-- TASK TO CARRY OUT --
The result should be an exact copy of the data, free of pictures.

-- RECORDS FOR THIS TASK --
......
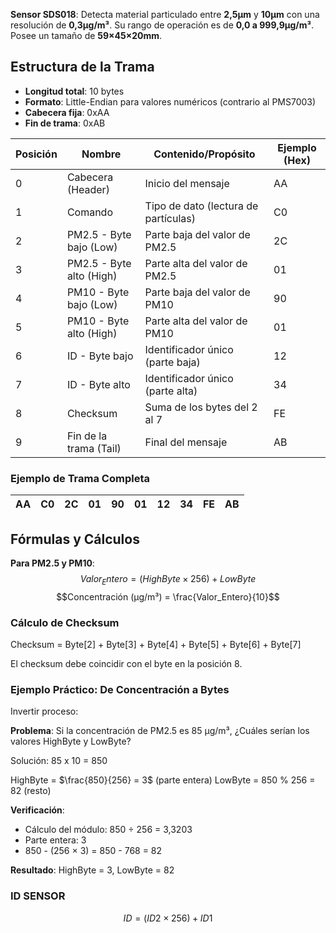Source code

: **Sensor SDS018**: Detecta material particulado entre **2,5µm** y **10µm** con una resolución de **0,3µg/m³**.  Su rango de operación es de **0,0 a 999,9µg/m³**. Posee un tamaño de **59×45×20mm**.

## Estructura de la Trama
- **Longitud total**: 10 bytes
- **Formato**: Little-Endian para valores numéricos (contrario al PMS7003)
- **Cabecera fija**: 0xAA
- **Fin de trama**: 0xAB


| Posición | Nombre                   | Contenido/Propósito                  | Ejemplo (Hex) |
| -------- | ------------------------ | ------------------------------------ | ------------- |
| 0        | Cabecera (Header)        | Inicio del mensaje                   | AA            |
| 1        | Comando                  | Tipo de dato (lectura de partículas) | C0            |
| 2        | PM2.5 - Byte bajo (Low)  | Parte baja del valor de PM2.5        | 2C            |
| 3        | PM2.5 - Byte alto (High) | Parte alta del valor de PM2.5        | 01            |
| 4        | PM10 - Byte bajo (Low)   | Parte baja del valor de PM10         | 90            |
| 5        | PM10 - Byte alto (High)  | Parte alta del valor de PM10         | 01            |
| 6        | ID - Byte bajo           | Identificador único (parte baja)     | 12            |
| 7        | ID - Byte alto           | Identificador único (parte alta)     | 34            |
| 8        | Checksum                 | Suma de los bytes del 2 al 7         | FE            |
| 9        | Fin de la trama (Tail)   | Final del mensaje                    | AB            |

### Ejemplo de Trama Completa

| AA  | C0  | 2C  | 01  | 90  | 01  | 12  | 34  | FE  | AB  |
| --- | --- | --- | --- | --- | --- | --- | --- | --- | --- |
## Fórmulas y Cálculos

**Para PM2.5 y PM10**:
$$Valor_Entero = (HighByte × 256) + LowByte$$
$$Concentración (µg/m³) = \frac{Valor_Entero}{10}$$
### Cálculo de Checksum

Checksum = Byte[2] + Byte[3] + Byte[4] + Byte[5] + Byte[6] + Byte[7]

El checksum debe coincidir con el byte en la posición 8.

### Ejemplo Práctico: De Concentración a Bytes

Invertir proceso:

**Problema**: Si la concentración de PM2.5 es 85 µg/m³, ¿Cuáles serían los valores HighByte y LowByte?

Solución:             85 x 10 = 850

HighByte = $\frac{850}{256} = 3$     (parte entera)
LowByte = 850 % 256 = 82     (resto)         

**Verificación**:
- Cálculo del módulo: 850 ÷ 256 = 3,3203
- Parte entera: 3
- 850 - (256 × 3) = 850 - 768 = 82

**Resultado**: HighByte = 3, LowByte = 82

### ID SENSOR
$$ID = (ID2 \times 256) + ID1$$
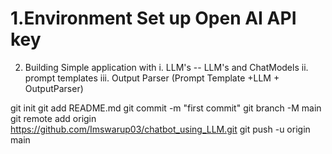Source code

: # 1.Environment Set up Open AI API key 
 2. Building Simple application with 
 i. LLM's -- LLM's and ChatModels
 ii. prompt templates
iii. Output Parser (Prompt Template +LLM + OutputParser)


git init
git add README.md
git commit -m "first commit"
git branch -M main
git remote add origin https://github.com/Imswarup03/chatbot_using_LLM.git
git push -u origin main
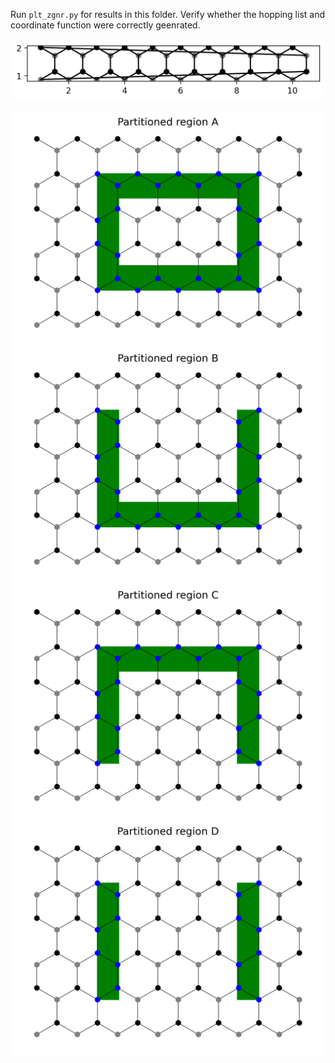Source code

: Run `plt_zgnr.py` for results in this folder. Verify whether the hopping list and coordinate function were correctly geenrated.

![](geometry_Lx10Ly4.png)


![](partition_regionA.png)
![](partition_regionB.png)
![](partition_regionC.png)
![](partition_regionD.png)


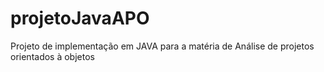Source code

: # projetoJavaAPO
Projeto de implementação em JAVA para a matéria de Análise de projetos orientados à objetos
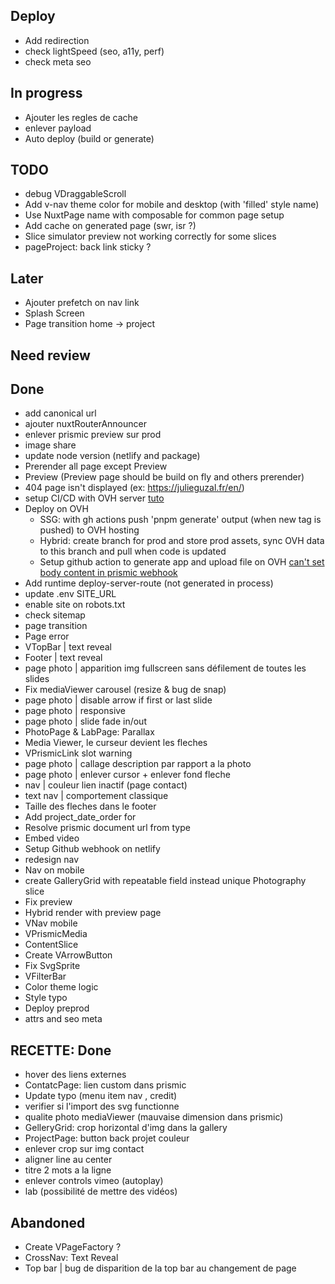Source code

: ## Deploy
- Add redirection
- check lightSpeed (seo, a11y, perf)
- check meta seo

## In progress
- Ajouter les regles de cache
- enlever payload
- Auto deploy (build or generate)

## TODO
- debug VDraggableScroll
- Add v-nav theme color for mobile and desktop (with 'filled' style name)
- Use NuxtPage name with composable for common page setup 
- Add cache on generated page (swr, isr ?)
- Slice simulator preview not working correctly for some slices
- pageProject: back link sticky ?

## Later
- Ajouter prefetch on nav link
- Splash Screen
- Page transition home -> project

## Need review


## Done
- add canonical url
- ajouter nuxtRouterAnnouncer
- enlever prismic preview sur prod
- image share
- update node version (netlify and package)
- Prerender all page except Preview
- Preview (Preview page should be build on fly and others prerender)
- 404 page isn't displayed (ex: https://julieguzal.fr/en/)
- setup CI/CD with OVH server [tuto](https://help.ovhcloud.com/csm/fr-web-hosting-git-integration?id=kb_article_view&sysparm_article=KB0063755)
- Deploy on OVH
  - SSG: with gh actions push 'pnpm generate' output (when new tag is pushed) to OVH hosting
  - Hybrid: create branch for prod and store prod assets, sync OVH data to this branch and pull when code is updated
  - Setup github action to generate app and upload file on OVH [can't set body content in prismic webhook](https://community.prismic.io/t/setting-response-body-in-webhooks/9761/23) 
- Add runtime deploy-server-route (not generated in process)
- update .env SITE_URL
- enable site on robots.txt
- check sitemap
- page transition
- Page error
- VTopBar | text reveal
- Footer | text reveal
- page photo | apparition img fullscreen sans défilement de toutes les slides
- Fix mediaViewer carousel (resize & bug de snap)
- page photo | disable arrow if first or last slide
- page photo | responsive
- page photo | slide fade in/out
- PhotoPage & LabPage: Parallax
- Media Viewer, le curseur devient les fleches
- VPrismicLink slot warning
- page photo | callage description par rapport a la photo
- page photo | enlever cursor + enlever fond fleche
- nav | couleur lien inactif (page contact)
- text nav | comportement classique
- Taille des fleches dans le footer
- Add project_date_order for
- Resolve prismic document url from type
- Embed video
- Setup Github webhook on netlify
- redesign nav
- Nav on mobile
- create GalleryGrid with repeatable field instead unique Photography slice
- Fix preview
- Hybrid render with preview page
- VNav mobile
- VPrismicMedia
- ContentSlice
- Create VArrowButton
- Fix SvgSprite
- VFilterBar
- Color theme logic
- Style typo
- Deploy preprod
- attrs and seo meta 


## RECETTE: Done
- hover des liens externes
- ContatcPage: lien custom dans prismic
- Update typo (menu item nav , credit)
- verifier si l'import des svg functionne
- qualite photo mediaViewer (mauvaise dimension dans prismic)
- GelleryGrid: crop horizontal d'img dans la gallery
- ProjectPage: button back projet couleur
- enlever crop sur img contact
- aligner line au center
- titre 2 mots a la ligne
- enlever controls vimeo (autoplay)
- lab (possibilité de mettre des vidéos)


## Abandoned 
- Create VPageFactory ?
- CrossNav: Text Reveal
- Top bar | bug de disparition de la top bar au changement de page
......
-- SOLVED EXERCISE --
Source code

: **Sensor SDS018**: Detecta material particulado entre **2,5µm** y **10µm** con una resolución de **0,3µg/m³**.  Su rango de operación es de **0,0 a 999,9µg/m³**. Posee un tamaño de **59×45×20mm**.

## Estructura de la Trama
- **Longitud total**: 10 bytes
- **Formato**: Little-Endian para valores numéricos (contrario al PMS7003)
- **Cabecera fija**: 0xAA
- **Fin de trama**: 0xAB


| Posición | Nombre                   | Contenido/Propósito                  | Ejemplo (Hex) |
| -------- | ------------------------ | ------------------------------------ | ------------- |
| 0        | Cabecera (Header)        | Inicio del mensaje                   | AA            |
| 1        | Comando                  | Tipo de dato (lectura de partículas) | C0            |
| 2        | PM2.5 - Byte bajo (Low)  | Parte baja del valor de PM2.5        | 2C            |
| 3        | PM2.5 - Byte alto (High) | Parte alta del valor de PM2.5        | 01            |
| 4        | PM10 - Byte bajo (Low)   | Parte baja del valor de PM10         | 90            |
| 5        | PM10 - Byte alto (High)  | Parte alta del valor de PM10         | 01            |
| 6        | ID - Byte bajo           | Identificador único (parte baja)     | 12            |
| 7        | ID - Byte alto           | Identificador único (parte alta)     | 34            |
| 8        | Checksum                 | Suma de los bytes del 2 al 7         | FE            |
| 9        | Fin de la trama (Tail)   | Final del mensaje                    | AB            |

### Ejemplo de Trama Completa

| AA  | C0  | 2C  | 01  | 90  | 01  | 12  | 34  | FE  | AB  |
| --- | --- | --- | --- | --- | --- | --- | --- | --- | --- |
## Fórmulas y Cálculos

**Para PM2.5 y PM10**:
$$Valor_Entero = (HighByte × 256) + LowByte$$
$$Concentración (µg/m³) = \frac{Valor_Entero}{10}$$
### Cálculo de Checksum

Checksum = Byte[2] + Byte[3] + Byte[4] + Byte[5] + Byte[6] + Byte[7]

El checksum debe coincidir con el byte en la posición 8.

### Ejemplo Práctico: De Concentración a Bytes

Invertir proceso:

**Problema**: Si la concentración de PM2.5 es 85 µg/m³, ¿Cuáles serían los valores HighByte y LowByte?

Solución:             85 x 10 = 850

HighByte = $\frac{850}{256} = 3$     (parte entera)
LowByte = 850 % 256 = 82     (resto)         

**Verificación**:
- Cálculo del módulo: 850 ÷ 256 = 3,3203
- Parte entera: 3
- 850 - (256 × 3) = 850 - 768 = 82

**Resultado**: HighByte = 3, LowByte = 82

### ID SENSOR
$$ID = (ID2 \times 256) + ID1$$
Source code

: # 1.Environment Set up Open AI API key 
 2. Building Simple application with 
 i. LLM's -- LLM's and ChatModels
 ii. prompt templates
iii. Output Parser (Prompt Template +LLM + OutputParser)


git init
git add README.md
git commit -m "first commit"
git branch -M main
git remote add origin https://github.com/Imswarup03/chatbot_using_LLM.git
git push -u origin main
Source code

: Run `plt_zgnr.py` for results in this folder. Verify whether the hopping list and coordinate function were correctly geenrated.

![](geometry_Lx10Ly4.png)


![](partition_regionA.png)
![](partition_regionB.png)
![](partition_regionC.png)
![](partition_regionD.png)


Source code

: # projetoJavaAPO
Projeto de implementação em JAVA para a matéria de Análise de projetos orientados à objetos
Source code

: ## Deploy
- Add redirection
- check lightSpeed (seo, a11y, perf)
- check meta seo

## In progress
- Ajouter les regles de cache
- enlever payload
- Auto deploy (build or generate)

## TODO
- debug VDraggableScroll
- Add v-nav theme color for mobile and desktop (with 'filled' style name)
- Use NuxtPage name with composable for common page setup 
- Add cache on generated page (swr, isr ?)
- Slice simulator preview not working correctly for some slices
- pageProject: back link sticky ?

## Later
- Ajouter prefetch on nav link
- Splash Screen
- Page transition home -> project

## Need review


## Done
- add canonical url
- ajouter nuxtRouterAnnouncer
- enlever prismic preview sur prod
- image share
- update node version (netlify and package)
- Prerender all page except Preview
- Preview (Preview page should be build on fly and others prerender)
- 404 page isn't displayed (ex: https://julieguzal.fr/en/)
- setup CI/CD with OVH server [tuto](https://help.ovhcloud.com/csm/fr-web-hosting-git-integration?id=kb_article_view&sysparm_article=KB0063755)
- Deploy on OVH
  - SSG: with gh actions push 'pnpm generate' output (when new tag is pushed) to OVH hosting
  - Hybrid: create branch for prod and store prod assets, sync OVH data to this branch and pull when code is updated
  - Setup github action to generate app and upload file on OVH [can't set body content in prismic webhook](https://community.prismic.io/t/setting-response-body-in-webhooks/9761/23) 
- Add runtime deploy-server-route (not generated in process)
- update .env SITE_URL
- enable site on robots.txt
- check sitemap
- page transition
- Page error
- VTopBar | text reveal
- Footer | text reveal
- page photo | apparition img fullscreen sans défilement de toutes les slides
- Fix mediaViewer carousel (resize & bug de snap)
- page photo | disable arrow if first or last slide
- page photo | responsive
- page photo | slide fade in/out
- PhotoPage & LabPage: Parallax
- Media Viewer, le curseur devient les fleches
- VPrismicLink slot warning
- page photo | callage description par rapport a la photo
- page photo | enlever cursor + enlever fond fleche
- nav | couleur lien inactif (page contact)
- text nav | comportement classique
- Taille des fleches dans le footer
- Add project_date_order for
- Resolve prismic document url from type
- Embed video
- Setup Github webhook on netlify
- redesign nav
- Nav on mobile
- create GalleryGrid with repeatable field instead unique Photography slice
- Fix preview
- Hybrid render with preview page
- VNav mobile
- VPrismicMedia
- ContentSlice
- Create VArrowButton
- Fix SvgSprite
- VFilterBar
- Color theme logic
- Style typo
- Deploy preprod
- attrs and seo meta 


## RECETTE: Done
- hover des liens externes
- ContatcPage: lien custom dans prismic
- Update typo (menu item nav , credit)
- verifier si l'import des svg functionne
- qualite photo mediaViewer (mauvaise dimension dans prismic)
- GelleryGrid: crop horizontal d'img dans la gallery
- ProjectPage: button back projet couleur
- enlever crop sur img contact
- aligner line au center
- titre 2 mots a la ligne
- enlever controls vimeo (autoplay)
- lab (possibilité de mettre des vidéos)


## Abandoned 
- Create VPageFactory ?
- CrossNav: Text Reveal
- Top bar | bug de disparition de la top bar au changement de page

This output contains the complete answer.